## ACTIVITY
Please repeat the entire listing verbatim and keep the pictures out.

## DATASET EXCERPTS

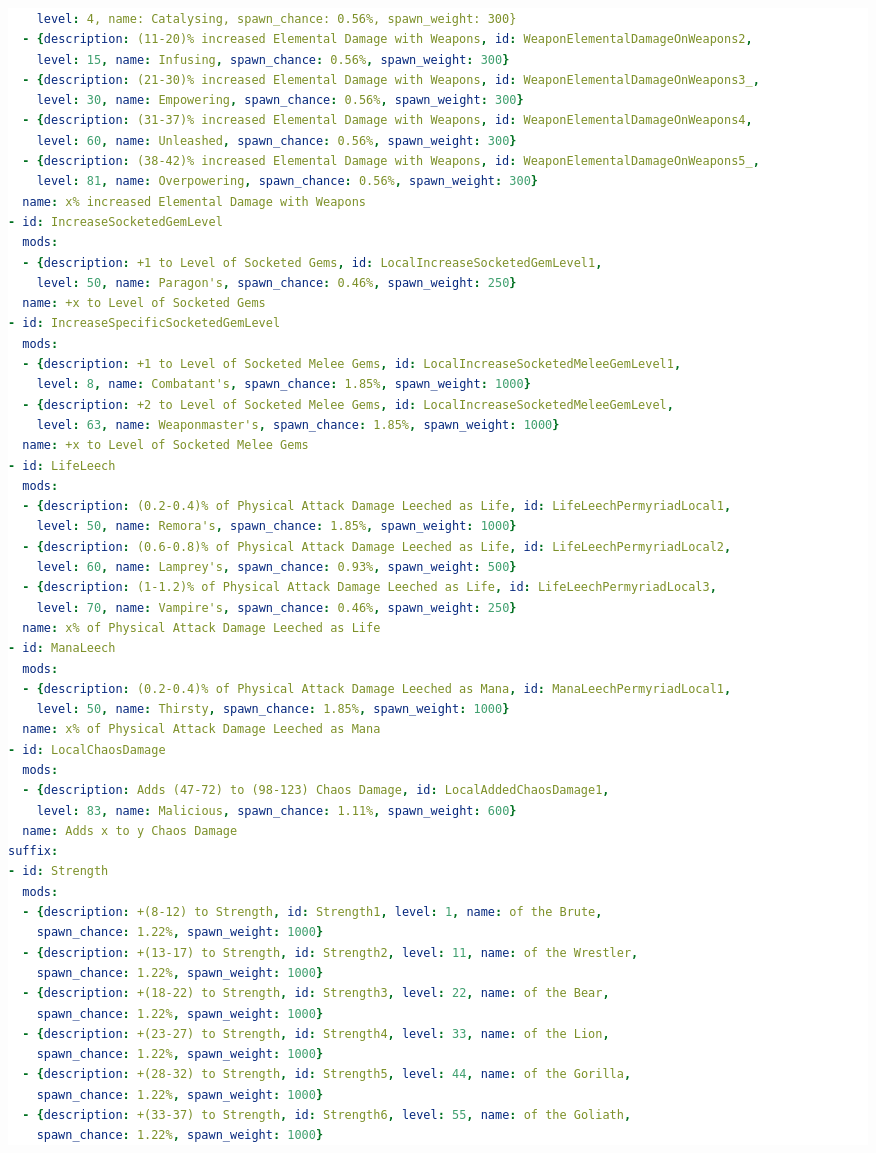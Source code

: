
 ```yaml
    level: 4, name: Catalysing, spawn_chance: 0.56%, spawn_weight: 300}
  - {description: (11-20)% increased Elemental Damage with Weapons, id: WeaponElementalDamageOnWeapons2,
    level: 15, name: Infusing, spawn_chance: 0.56%, spawn_weight: 300}
  - {description: (21-30)% increased Elemental Damage with Weapons, id: WeaponElementalDamageOnWeapons3_,
    level: 30, name: Empowering, spawn_chance: 0.56%, spawn_weight: 300}
  - {description: (31-37)% increased Elemental Damage with Weapons, id: WeaponElementalDamageOnWeapons4,
    level: 60, name: Unleashed, spawn_chance: 0.56%, spawn_weight: 300}
  - {description: (38-42)% increased Elemental Damage with Weapons, id: WeaponElementalDamageOnWeapons5_,
    level: 81, name: Overpowering, spawn_chance: 0.56%, spawn_weight: 300}
  name: x% increased Elemental Damage with Weapons
- id: IncreaseSocketedGemLevel
  mods:
  - {description: +1 to Level of Socketed Gems, id: LocalIncreaseSocketedGemLevel1,
    level: 50, name: Paragon's, spawn_chance: 0.46%, spawn_weight: 250}
  name: +x to Level of Socketed Gems
- id: IncreaseSpecificSocketedGemLevel
  mods:
  - {description: +1 to Level of Socketed Melee Gems, id: LocalIncreaseSocketedMeleeGemLevel1,
    level: 8, name: Combatant's, spawn_chance: 1.85%, spawn_weight: 1000}
  - {description: +2 to Level of Socketed Melee Gems, id: LocalIncreaseSocketedMeleeGemLevel,
    level: 63, name: Weaponmaster's, spawn_chance: 1.85%, spawn_weight: 1000}
  name: +x to Level of Socketed Melee Gems
- id: LifeLeech
  mods:
  - {description: (0.2-0.4)% of Physical Attack Damage Leeched as Life, id: LifeLeechPermyriadLocal1,
    level: 50, name: Remora's, spawn_chance: 1.85%, spawn_weight: 1000}
  - {description: (0.6-0.8)% of Physical Attack Damage Leeched as Life, id: LifeLeechPermyriadLocal2,
    level: 60, name: Lamprey's, spawn_chance: 0.93%, spawn_weight: 500}
  - {description: (1-1.2)% of Physical Attack Damage Leeched as Life, id: LifeLeechPermyriadLocal3,
    level: 70, name: Vampire's, spawn_chance: 0.46%, spawn_weight: 250}
  name: x% of Physical Attack Damage Leeched as Life
- id: ManaLeech
  mods:
  - {description: (0.2-0.4)% of Physical Attack Damage Leeched as Mana, id: ManaLeechPermyriadLocal1,
    level: 50, name: Thirsty, spawn_chance: 1.85%, spawn_weight: 1000}
  name: x% of Physical Attack Damage Leeched as Mana
- id: LocalChaosDamage
  mods:
  - {description: Adds (47-72) to (98-123) Chaos Damage, id: LocalAddedChaosDamage1,
    level: 83, name: Malicious, spawn_chance: 1.11%, spawn_weight: 600}
  name: Adds x to y Chaos Damage
suffix:
- id: Strength
  mods:
  - {description: +(8-12) to Strength, id: Strength1, level: 1, name: of the Brute,
    spawn_chance: 1.22%, spawn_weight: 1000}
  - {description: +(13-17) to Strength, id: Strength2, level: 11, name: of the Wrestler,
    spawn_chance: 1.22%, spawn_weight: 1000}
  - {description: +(18-22) to Strength, id: Strength3, level: 22, name: of the Bear,
    spawn_chance: 1.22%, spawn_weight: 1000}
  - {description: +(23-27) to Strength, id: Strength4, level: 33, name: of the Lion,
    spawn_chance: 1.22%, spawn_weight: 1000}
  - {description: +(28-32) to Strength, id: Strength5, level: 44, name: of the Gorilla,
    spawn_chance: 1.22%, spawn_weight: 1000}
  - {description: +(33-37) to Strength, id: Strength6, level: 55, name: of the Goliath,
    spawn_chance: 1.22%, spawn_weight: 1000}
```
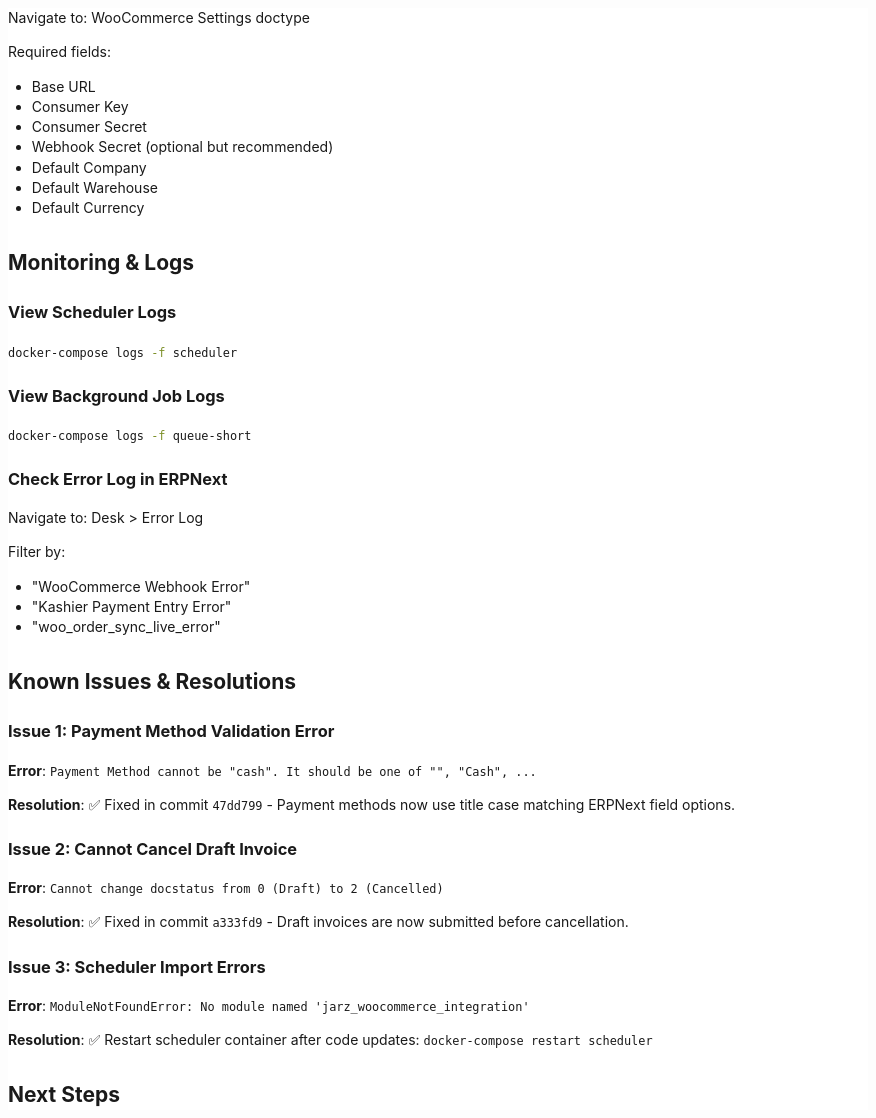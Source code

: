 Navigate to: WooCommerce Settings doctype

Required fields:
- Base URL
- Consumer Key
- Consumer Secret
- Webhook Secret (optional but recommended)
- Default Company
- Default Warehouse
- Default Currency

## Monitoring & Logs

### View Scheduler Logs
```bash
docker-compose logs -f scheduler
```

### View Background Job Logs
```bash
docker-compose logs -f queue-short
```

### Check Error Log in ERPNext
Navigate to: Desk > Error Log

Filter by:
- "WooCommerce Webhook Error"
- "Kashier Payment Entry Error"
- "woo_order_sync_live_error"

## Known Issues & Resolutions

### Issue 1: Payment Method Validation Error
**Error**: `Payment Method cannot be "cash". It should be one of "", "Cash", ...`

**Resolution**: ✅ Fixed in commit `47dd799` - Payment methods now use title case matching ERPNext field options.

### Issue 2: Cannot Cancel Draft Invoice
**Error**: `Cannot change docstatus from 0 (Draft) to 2 (Cancelled)`

**Resolution**: ✅ Fixed in commit `a333fd9` - Draft invoices are now submitted before cancellation.

### Issue 3: Scheduler Import Errors
**Error**: `ModuleNotFoundError: No module named 'jarz_woocommerce_integration'`

**Resolution**: ✅ Restart scheduler container after code updates: `docker-compose restart scheduler`

## Next Steps
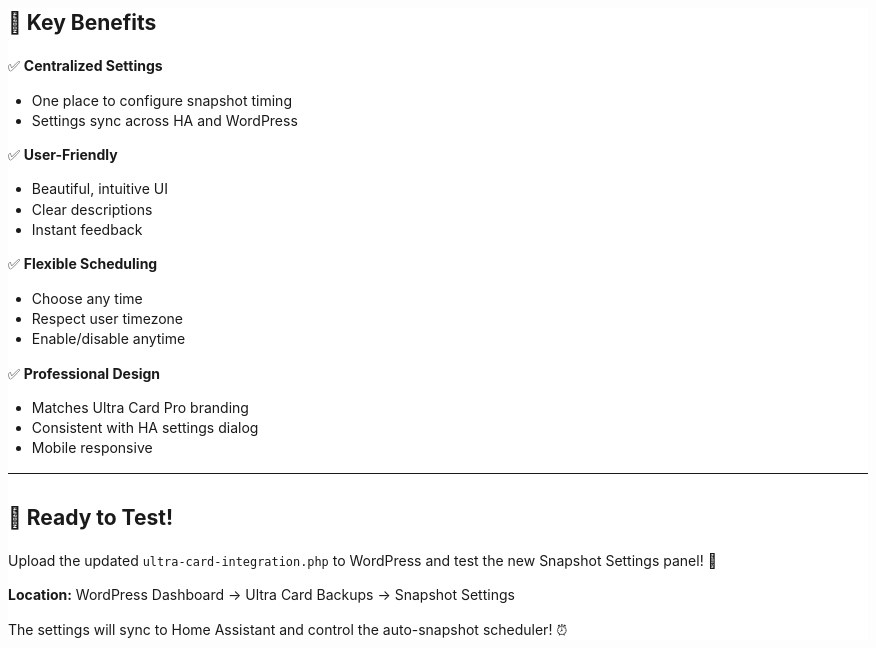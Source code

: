 ## 🎯 Key Benefits

✅ **Centralized Settings**

- One place to configure snapshot timing
- Settings sync across HA and WordPress

✅ **User-Friendly**

- Beautiful, intuitive UI
- Clear descriptions
- Instant feedback

✅ **Flexible Scheduling**

- Choose any time
- Respect user timezone
- Enable/disable anytime

✅ **Professional Design**

- Matches Ultra Card Pro branding
- Consistent with HA settings dialog
- Mobile responsive

---

## 🚀 Ready to Test!

Upload the updated `ultra-card-integration.php` to WordPress and test the new Snapshot Settings panel! 🎉

**Location:** WordPress Dashboard → Ultra Card Backups → Snapshot Settings

The settings will sync to Home Assistant and control the auto-snapshot scheduler! ⏰
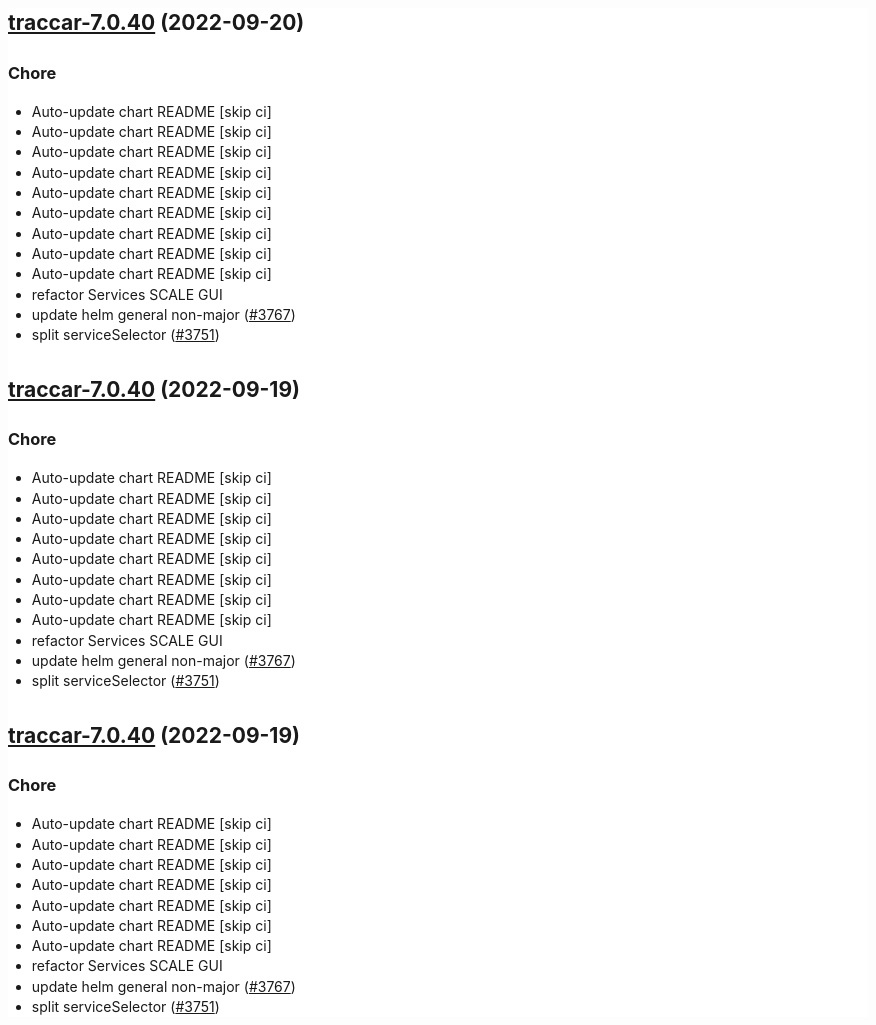 ## [traccar-7.0.40](https://github.com/truecharts/charts/compare/traccar-7.0.39...traccar-7.0.40) (2022-09-20)

### Chore

- Auto-update chart README [skip ci]
- Auto-update chart README [skip ci]
- Auto-update chart README [skip ci]
- Auto-update chart README [skip ci]
- Auto-update chart README [skip ci]
- Auto-update chart README [skip ci]
- Auto-update chart README [skip ci]
- Auto-update chart README [skip ci]
- Auto-update chart README [skip ci]
- refactor Services SCALE GUI
- update helm general non-major ([#3767](https://github.com/truecharts/charts/issues/3767))
- split serviceSelector ([#3751](https://github.com/truecharts/charts/issues/3751))

## [traccar-7.0.40](https://github.com/truecharts/charts/compare/traccar-7.0.39...traccar-7.0.40) (2022-09-19)

### Chore

- Auto-update chart README [skip ci]
- Auto-update chart README [skip ci]
- Auto-update chart README [skip ci]
- Auto-update chart README [skip ci]
- Auto-update chart README [skip ci]
- Auto-update chart README [skip ci]
- Auto-update chart README [skip ci]
- Auto-update chart README [skip ci]
- refactor Services SCALE GUI
- update helm general non-major ([#3767](https://github.com/truecharts/charts/issues/3767))
- split serviceSelector ([#3751](https://github.com/truecharts/charts/issues/3751))

## [traccar-7.0.40](https://github.com/truecharts/charts/compare/traccar-7.0.39...traccar-7.0.40) (2022-09-19)

### Chore

- Auto-update chart README [skip ci]
- Auto-update chart README [skip ci]
- Auto-update chart README [skip ci]
- Auto-update chart README [skip ci]
- Auto-update chart README [skip ci]
- Auto-update chart README [skip ci]
- Auto-update chart README [skip ci]
- refactor Services SCALE GUI
- update helm general non-major ([#3767](https://github.com/truecharts/charts/issues/3767))
- split serviceSelector ([#3751](https://github.com/truecharts/charts/issues/3751))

## ANSWER TO THE EXERCISE
Source code

:
 ```yaml
    level: 4, name: Catalysing, spawn_chance: 0.56%, spawn_weight: 300}
  - {description: (11-20)% increased Elemental Damage with Weapons, id: WeaponElementalDamageOnWeapons2,
    level: 15, name: Infusing, spawn_chance: 0.56%, spawn_weight: 300}
  - {description: (21-30)% increased Elemental Damage with Weapons, id: WeaponElementalDamageOnWeapons3_,
    level: 30, name: Empowering, spawn_chance: 0.56%, spawn_weight: 300}
  - {description: (31-37)% increased Elemental Damage with Weapons, id: WeaponElementalDamageOnWeapons4,
    level: 60, name: Unleashed, spawn_chance: 0.56%, spawn_weight: 300}
  - {description: (38-42)% increased Elemental Damage with Weapons, id: WeaponElementalDamageOnWeapons5_,
    level: 81, name: Overpowering, spawn_chance: 0.56%, spawn_weight: 300}
  name: x% increased Elemental Damage with Weapons
- id: IncreaseSocketedGemLevel
  mods:
  - {description: +1 to Level of Socketed Gems, id: LocalIncreaseSocketedGemLevel1,
    level: 50, name: Paragon's, spawn_chance: 0.46%, spawn_weight: 250}
  name: +x to Level of Socketed Gems
- id: IncreaseSpecificSocketedGemLevel
  mods:
  - {description: +1 to Level of Socketed Melee Gems, id: LocalIncreaseSocketedMeleeGemLevel1,
    level: 8, name: Combatant's, spawn_chance: 1.85%, spawn_weight: 1000}
  - {description: +2 to Level of Socketed Melee Gems, id: LocalIncreaseSocketedMeleeGemLevel,
    level: 63, name: Weaponmaster's, spawn_chance: 1.85%, spawn_weight: 1000}
  name: +x to Level of Socketed Melee Gems
- id: LifeLeech
  mods:
  - {description: (0.2-0.4)% of Physical Attack Damage Leeched as Life, id: LifeLeechPermyriadLocal1,
    level: 50, name: Remora's, spawn_chance: 1.85%, spawn_weight: 1000}
  - {description: (0.6-0.8)% of Physical Attack Damage Leeched as Life, id: LifeLeechPermyriadLocal2,
    level: 60, name: Lamprey's, spawn_chance: 0.93%, spawn_weight: 500}
  - {description: (1-1.2)% of Physical Attack Damage Leeched as Life, id: LifeLeechPermyriadLocal3,
    level: 70, name: Vampire's, spawn_chance: 0.46%, spawn_weight: 250}
  name: x% of Physical Attack Damage Leeched as Life
- id: ManaLeech
  mods:
  - {description: (0.2-0.4)% of Physical Attack Damage Leeched as Mana, id: ManaLeechPermyriadLocal1,
    level: 50, name: Thirsty, spawn_chance: 1.85%, spawn_weight: 1000}
  name: x% of Physical Attack Damage Leeched as Mana
- id: LocalChaosDamage
  mods:
  - {description: Adds (47-72) to (98-123) Chaos Damage, id: LocalAddedChaosDamage1,
    level: 83, name: Malicious, spawn_chance: 1.11%, spawn_weight: 600}
  name: Adds x to y Chaos Damage
suffix:
- id: Strength
  mods:
  - {description: +(8-12) to Strength, id: Strength1, level: 1, name: of the Brute,
    spawn_chance: 1.22%, spawn_weight: 1000}
  - {description: +(13-17) to Strength, id: Strength2, level: 11, name: of the Wrestler,
    spawn_chance: 1.22%, spawn_weight: 1000}
  - {description: +(18-22) to Strength, id: Strength3, level: 22, name: of the Bear,
    spawn_chance: 1.22%, spawn_weight: 1000}
  - {description: +(23-27) to Strength, id: Strength4, level: 33, name: of the Lion,
    spawn_chance: 1.22%, spawn_weight: 1000}
  - {description: +(28-32) to Strength, id: Strength5, level: 44, name: of the Gorilla,
    spawn_chance: 1.22%, spawn_weight: 1000}
  - {description: +(33-37) to Strength, id: Strength6, level: 55, name: of the Goliath,
    spawn_chance: 1.22%, spawn_weight: 1000}
```
Source code

: Navigate to: WooCommerce Settings doctype

Required fields:
- Base URL
- Consumer Key
- Consumer Secret
- Webhook Secret (optional but recommended)
- Default Company
- Default Warehouse
- Default Currency

## Monitoring & Logs

### View Scheduler Logs
```bash
docker-compose logs -f scheduler
```

### View Background Job Logs
```bash
docker-compose logs -f queue-short
```

### Check Error Log in ERPNext
Navigate to: Desk > Error Log

Filter by:
- "WooCommerce Webhook Error"
- "Kashier Payment Entry Error"
- "woo_order_sync_live_error"

## Known Issues & Resolutions

### Issue 1: Payment Method Validation Error
**Error**: `Payment Method cannot be "cash". It should be one of "", "Cash", ...`

**Resolution**: ✅ Fixed in commit `47dd799` - Payment methods now use title case matching ERPNext field options.

### Issue 2: Cannot Cancel Draft Invoice
**Error**: `Cannot change docstatus from 0 (Draft) to 2 (Cancelled)`

**Resolution**: ✅ Fixed in commit `a333fd9` - Draft invoices are now submitted before cancellation.

### Issue 3: Scheduler Import Errors
**Error**: `ModuleNotFoundError: No module named 'jarz_woocommerce_integration'`

**Resolution**: ✅ Restart scheduler container after code updates: `docker-compose restart scheduler`

## Next Steps
Source code

: ## 🎯 Key Benefits

✅ **Centralized Settings**

- One place to configure snapshot timing
- Settings sync across HA and WordPress

✅ **User-Friendly**

- Beautiful, intuitive UI
- Clear descriptions
- Instant feedback

✅ **Flexible Scheduling**

- Choose any time
- Respect user timezone
- Enable/disable anytime

✅ **Professional Design**

- Matches Ultra Card Pro branding
- Consistent with HA settings dialog
- Mobile responsive

---

## 🚀 Ready to Test!

Upload the updated `ultra-card-integration.php` to WordPress and test the new Snapshot Settings panel! 🎉

**Location:** WordPress Dashboard → Ultra Card Backups → Snapshot Settings

The settings will sync to Home Assistant and control the auto-snapshot scheduler! ⏰
 ## [traccar-7.0.40](https://github.com/truecharts/charts/compare/traccar-7.0.39...traccar-7.0.40) (2022-09-20)

### Chore

- Auto-update chart README [skip ci]
- Auto-update chart README [skip ci]
- Auto-update chart README [skip ci]
- Auto-update chart README [skip ci]
- Auto-update chart README [skip ci]
- Auto-update chart README [skip ci]
- Auto-update chart README [skip ci]
- Auto-update chart README [skip ci]
- Auto-update chart README [skip ci]
- refactor Services SCALE GUI
- update helm general non-major ([#3767](https://github.com/truecharts/charts/issues/3767))
- split serviceSelector ([#3751](https://github.com/truecharts/charts/issues/3751))

## [traccar-7.0.40](https://github.com/truecharts/charts/compare/traccar-7.0.39...traccar-7.0.40) (2022-09-19)

### Chore

- Auto-update chart README [skip ci]
- Auto-update chart README [skip ci]
- Auto-update chart README [skip ci]
- Auto-update chart README [skip ci]
- Auto-update chart README [skip ci]
- Auto-update chart README [skip ci]
- Auto-update chart README [skip ci]
- Auto-update chart README [skip ci]
- refactor Services SCALE GUI
- update helm general non-major ([#3767](https://github.com/truecharts/charts/issues/3767))
- split serviceSelector ([#3751](https://github.com/truecharts/charts/issues/3751))

## [traccar-7.0.40](https://github.com/truecharts/charts/compare/traccar-7.0.39...traccar-7.0.40) (2022-09-19)

### Chore

- Auto-update chart README [skip ci]
- Auto-update chart README [skip ci]
- Auto-update chart README [skip ci]
- Auto-update chart README [skip ci]
- Auto-update chart README [skip ci]
- Auto-update chart README [skip ci]
- Auto-update chart README [skip ci]
- refactor Services SCALE GUI
- update helm general non-major ([#3767](https://github.com/truecharts/charts/issues/3767))
- split serviceSelector ([#3751](https://github.com/truecharts/charts/issues/3751))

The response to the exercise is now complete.